"She Understands My Strengths": When Mom Is Also the Movie's Director

Courtesy of Subject
Draper on the set of 'Stella's Last Weekend.'

"We know what our kids are capable of," says Polly Draper — whose sons, Alex and Nat Wolff, star in her upcoming movie 'Stella's Last Weekend' — as more entertainment pros are making films with their talented offspring.

"Like all mothers, I think my kids are fabulous. But mine really are," says Polly Draper with a laugh.

The thirtysomething actress is, of course, talking about her actor sons Alex and Nat Wolff, who appear with Mom in Stella's Last Weekend, which Draper also wrote and directed. The comedy (opening Oct. 12 via Paladin in New York and L.A. before expanding the following week) revolves around brothers who reunite at their childhood home to put their beloved dog, Stella, to sleep — and are blindsided when they discover they are in love with the same woman.

"I knew that I could probably get the movie made just based on their steam," Draper says of 23-year-old Nat (The Fault in Our Stars) and 20-year-old Alex (Hereditary). Fred Roos, who has produced all of Francis Ford Coppola's movies, financed the film, which shot in 2017 in New York, where Draper lives with her jazz pianist husband Michael Wolff, the film's composer.

Draper, 63, was doing parent-helmer duty well before it became a 2018 trend: Lea Thompson directed daughters Zoey and Madelyn Deutch in The Year of Spectacular Men and Peter Hedges cast son Lucas in Ben Is Back, which is garnering awards buzz after its Toronto premiere, as is Rashida Jones' doc about Dad Quincy. But the Emmy-nominated Draper previously created The Naked Brothers Band for Nickelodeon, which she directed and starred in opposite Nat and Alex from 2007 to 2009 (Dad was music adviser for the hit series, which also spawned a movie and video game).

"It makes sense," says Draper of the growing number of Hollywood parents directing their kids. "In this case, I was writing [Stella's Last Weekend] specifically for my kids. In Peter's case, he was writing specially for Lucas. I think that we know what our kids are capable of, and it's usually a lot more than they're allowed to show in other people’s work."

That is a point echoed by Alex. "She understands my strengths best," he says. "Every one of my actor friends will work with her on their auditions or movies and she'll always make them better."

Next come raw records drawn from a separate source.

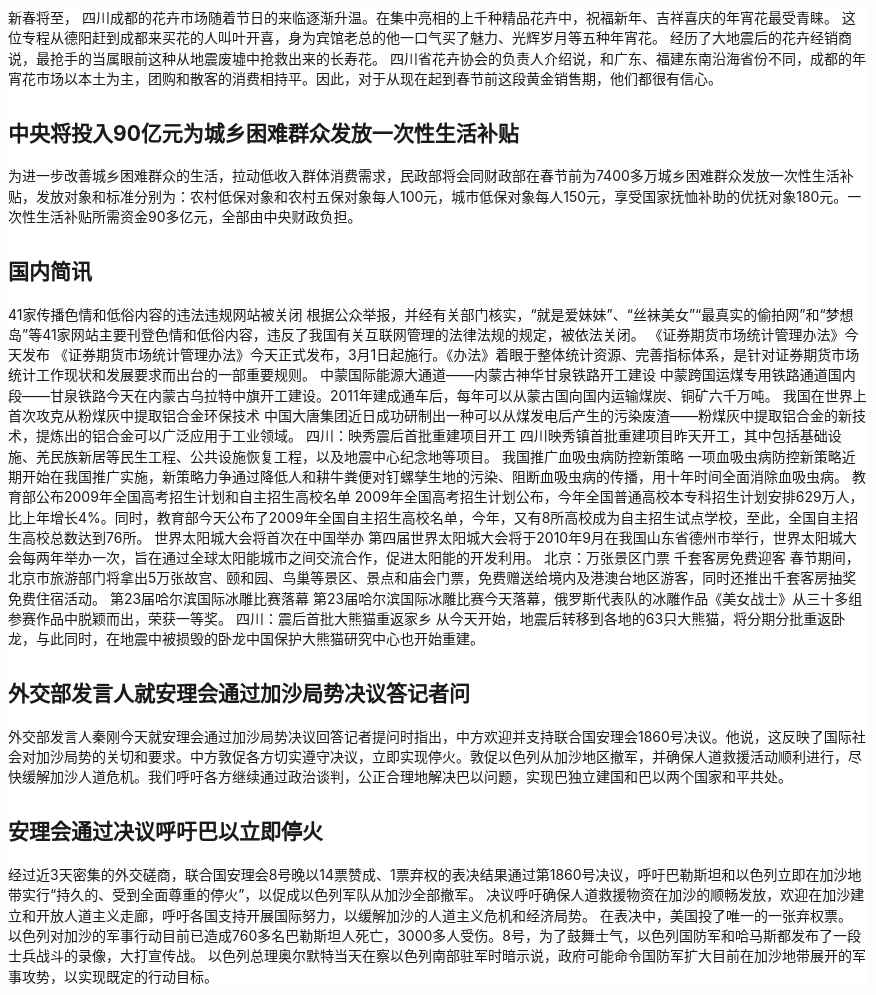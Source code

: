 新春将至， 四川成都的花卉市场随着节日的来临逐渐升温。在集中亮相的上千种精品花卉中，祝福新年、吉祥喜庆的年宵花最受青睐。
这位专程从德阳赶到成都来买花的人叫叶开喜，身为宾馆老总的他一口气买了魅力、光辉岁月等五种年宵花。
经历了大地震后的花卉经销商说，最抢手的当属眼前这种从地震废墟中抢救出来的长寿花。
四川省花卉协会的负责人介绍说，和广东、福建东南沿海省份不同，成都的年宵花市场以本土为主，团购和散客的消费相持平。因此，对于从现在起到春节前这段黄金销售期，他们都很有信心。


## 中央将投入90亿元为城乡困难群众发放一次性生活补贴


为进一步改善城乡困难群众的生活，拉动低收入群体消费需求，民政部将会同财政部在春节前为7400多万城乡困难群众发放一次性生活补贴，发放对象和标准分别为：农村低保对象和农村五保对象每人100元，城市低保对象每人150元，享受国家抚恤补助的优抚对象180元。一次性生活补贴所需资金90多亿元，全部由中央财政负担。


## 国内简讯


41家传播色情和低俗内容的违法违规网站被关闭
根据公众举报，并经有关部门核实，“就是爱妹妹”、“丝袜美女”“最真实的偷拍网”和“梦想岛”等41家网站主要刊登色情和低俗内容，违反了我国有关互联网管理的法律法规的规定，被依法关闭。
《证券期货市场统计管理办法》今天发布
《证券期货市场统计管理办法》今天正式发布，3月1日起施行。《办法》着眼于整体统计资源、完善指标体系，是针对证券期货市场统计工作现状和发展要求而出台的一部重要规则。
中蒙国际能源大通道——内蒙古神华甘泉铁路开工建设
中蒙跨国运煤专用铁路通道国内段——甘泉铁路今天在内蒙古乌拉特中旗开工建设。2011年建成通车后，每年可以从蒙古国向国内运输煤炭、铜矿六千万吨。
我国在世界上首次攻克从粉煤灰中提取铝合金环保技术
中国大唐集团近日成功研制出一种可以从煤发电后产生的污染废渣——粉煤灰中提取铝合金的新技术，提炼出的铝合金可以广泛应用于工业领域。
四川：映秀震后首批重建项目开工
四川映秀镇首批重建项目昨天开工，其中包括基础设施、羌民族新居等民生工程、公共设施恢复工程，以及地震中心纪念地等项目。
我国推广血吸虫病防控新策略
一项血吸虫病防控新策略近期开始在我国推广实施，新策略力争通过降低人和耕牛粪便对钉螺孳生地的污染、阻断血吸虫病的传播，用十年时间全面消除血吸虫病。
教育部公布2009年全国高考招生计划和自主招生高校名单
2009年全国高考招生计划公布，今年全国普通高校本专科招生计划安排629万人，比上年增长4%。同时，教育部今天公布了2009年全国自主招生高校名单，今年，又有8所高校成为自主招生试点学校，至此，全国自主招生高校总数达到76所。
世界太阳城大会将首次在中国举办
第四届世界太阳城大会将于2010年9月在我国山东省德州市举行，世界太阳城大会每两年举办一次，旨在通过全球太阳能城市之间交流合作，促进太阳能的开发利用。
北京：万张景区门票 千套客房免费迎客
春节期间，北京市旅游部门将拿出5万张故宫、颐和园、鸟巢等景区、景点和庙会门票，免费赠送给境内及港澳台地区游客，同时还推出千套客房抽奖免费住宿活动。
第23届哈尔滨国际冰雕比赛落幕
第23届哈尔滨国际冰雕比赛今天落幕，俄罗斯代表队的冰雕作品《美女战士》从三十多组参赛作品中脱颖而出，荣获一等奖。
四川：震后首批大熊猫重返家乡
从今天开始，地震后转移到各地的63只大熊猫，将分期分批重返卧龙，与此同时，在地震中被损毁的卧龙中国保护大熊猫研究中心也开始重建。


## 外交部发言人就安理会通过加沙局势决议答记者问


外交部发言人秦刚今天就安理会通过加沙局势决议回答记者提问时指出，中方欢迎并支持联合国安理会1860号决议。他说，这反映了国际社会对加沙局势的关切和要求。中方敦促各方切实遵守决议，立即实现停火。敦促以色列从加沙地区撤军，并确保人道救援活动顺利进行，尽快缓解加沙人道危机。我们呼吁各方继续通过政治谈判，公正合理地解决巴以问题，实现巴独立建国和巴以两个国家和平共处。


## 安理会通过决议呼吁巴以立即停火


经过近3天密集的外交磋商，联合国安理会8号晚以14票赞成、1票弃权的表决结果通过第1860号决议，呼吁巴勒斯坦和以色列立即在加沙地带实行“持久的、受到全面尊重的停火”，以促成以色列军队从加沙全部撤军。
决议呼吁确保人道救援物资在加沙的顺畅发放，欢迎在加沙建立和开放人道主义走廊，呼吁各国支持开展国际努力，以缓解加沙的人道主义危机和经济局势。
在表决中，美国投了唯一的一张弃权票。
以色列对加沙的军事行动目前已造成760多名巴勒斯坦人死亡，3000多人受伤。8号，为了鼓舞士气，以色列国防军和哈马斯都发布了一段士兵战斗的录像，大打宣传战。
以色列总理奥尔默特当天在察以色列南部驻军时暗示说，政府可能命令国防军扩大目前在加沙地带展开的军事攻势，以实现既定的行动目标。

As to whether it was easier directing her sons now than when they were 6 and 9, Draper doesn’t hesitate. "Oh, my God, night and day," she says. "When they were little kids, they would say things like, 'Mom do I have to do this take? Can I go? I was right in the middle of a pinball game.'"

As a bonus, the family adopted the film's titular dog before production started. In one scene, Draper's character and Nat's try to get Stella stoned, and in the process Mom and son get high together. But that generation gap would never be bridged in real life. Jokes Draper: "Anytime I've ever tried to get stoned, I hallucinate."